Sem o suporte do olhos, abrindo a boca como um pássaro, gemendo coisas em línguas, sim. Relâmpago lento em cavalos de lã. E começava a babar uns nomes, misturar pessoas em quiasmas caprichosos, o tempo voltando - a casavelha onde passarávamos as tardes, lembra? As paredes apodrecendo, trabalhadas pelas mãos frias da visita indesejada. No colo, o jornal espetava os acontecimentos como insetos. Era próprio das notícias serem póstumas, o que te incomodava. Você pegava os rola-bostas num pequeno guardanapo e devolvia-os pra bosta, onde podiam trabalhar e amar. E até um coisinho dum formigo era um passarinho pra você.

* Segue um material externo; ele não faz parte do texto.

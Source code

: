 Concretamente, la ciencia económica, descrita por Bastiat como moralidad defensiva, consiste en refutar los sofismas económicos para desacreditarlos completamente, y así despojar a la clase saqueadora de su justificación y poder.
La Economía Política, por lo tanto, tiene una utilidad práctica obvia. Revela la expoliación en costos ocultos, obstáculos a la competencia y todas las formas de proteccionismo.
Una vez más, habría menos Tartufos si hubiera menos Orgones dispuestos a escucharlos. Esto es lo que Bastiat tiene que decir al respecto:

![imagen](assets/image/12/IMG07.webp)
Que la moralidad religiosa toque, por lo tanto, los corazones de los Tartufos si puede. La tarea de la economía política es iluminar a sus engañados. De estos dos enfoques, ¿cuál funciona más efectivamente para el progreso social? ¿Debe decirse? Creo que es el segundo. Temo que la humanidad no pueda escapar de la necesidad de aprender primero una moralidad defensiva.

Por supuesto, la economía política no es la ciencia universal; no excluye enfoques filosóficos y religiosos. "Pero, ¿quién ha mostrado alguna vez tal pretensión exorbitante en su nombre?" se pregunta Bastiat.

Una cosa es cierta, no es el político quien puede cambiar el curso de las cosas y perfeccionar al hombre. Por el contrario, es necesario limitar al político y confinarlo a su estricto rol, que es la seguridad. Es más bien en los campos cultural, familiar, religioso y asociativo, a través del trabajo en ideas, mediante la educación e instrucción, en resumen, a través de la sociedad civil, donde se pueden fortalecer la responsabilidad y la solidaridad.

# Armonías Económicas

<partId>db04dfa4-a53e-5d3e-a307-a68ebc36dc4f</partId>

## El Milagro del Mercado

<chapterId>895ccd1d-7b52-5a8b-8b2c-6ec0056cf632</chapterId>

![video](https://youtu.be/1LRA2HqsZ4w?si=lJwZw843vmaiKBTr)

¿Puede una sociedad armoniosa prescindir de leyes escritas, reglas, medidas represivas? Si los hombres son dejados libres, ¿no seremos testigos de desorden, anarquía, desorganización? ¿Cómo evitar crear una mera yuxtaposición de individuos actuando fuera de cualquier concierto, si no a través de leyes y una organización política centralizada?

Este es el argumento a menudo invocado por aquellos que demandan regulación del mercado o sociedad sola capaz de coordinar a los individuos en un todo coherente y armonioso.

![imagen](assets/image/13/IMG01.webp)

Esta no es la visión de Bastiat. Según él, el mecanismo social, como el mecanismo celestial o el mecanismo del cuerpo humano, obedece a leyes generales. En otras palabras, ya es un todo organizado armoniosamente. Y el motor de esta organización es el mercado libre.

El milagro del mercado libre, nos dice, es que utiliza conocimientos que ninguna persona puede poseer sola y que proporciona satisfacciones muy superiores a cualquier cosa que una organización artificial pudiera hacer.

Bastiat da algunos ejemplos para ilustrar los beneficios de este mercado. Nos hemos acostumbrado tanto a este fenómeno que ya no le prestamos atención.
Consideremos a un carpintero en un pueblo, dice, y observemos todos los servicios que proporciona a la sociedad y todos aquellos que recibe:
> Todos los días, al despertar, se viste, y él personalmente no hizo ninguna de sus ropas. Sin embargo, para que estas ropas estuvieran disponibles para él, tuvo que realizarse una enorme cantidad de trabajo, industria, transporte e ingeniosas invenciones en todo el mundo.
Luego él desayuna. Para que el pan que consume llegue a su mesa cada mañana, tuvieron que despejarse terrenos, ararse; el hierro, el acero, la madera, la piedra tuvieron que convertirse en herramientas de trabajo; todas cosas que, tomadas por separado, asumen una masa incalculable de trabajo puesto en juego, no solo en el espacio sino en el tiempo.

Escrevo daqui. Sem as batatas que só você. Com um amor mudo, bruto, inconfessado. Todo teu. E ainda não sei o nome de muitas coisas, então eu descrevo pra você usando uma imitação das coisas. Porque, sabe, não sei senão contar. E contar é meu modo de ficar em silêncio - ando sem sair de mim. Mariposas no lugar dos olhos. Eu sei que você não pode ouvir. Mas tudo é tão pouco que possível me parece belo. E possível sempre é, mesmo que não seja. Existe sempre o velho recurso ao sonho: e daí ele acordou e descobriu que sonhara. E porque não começar assim?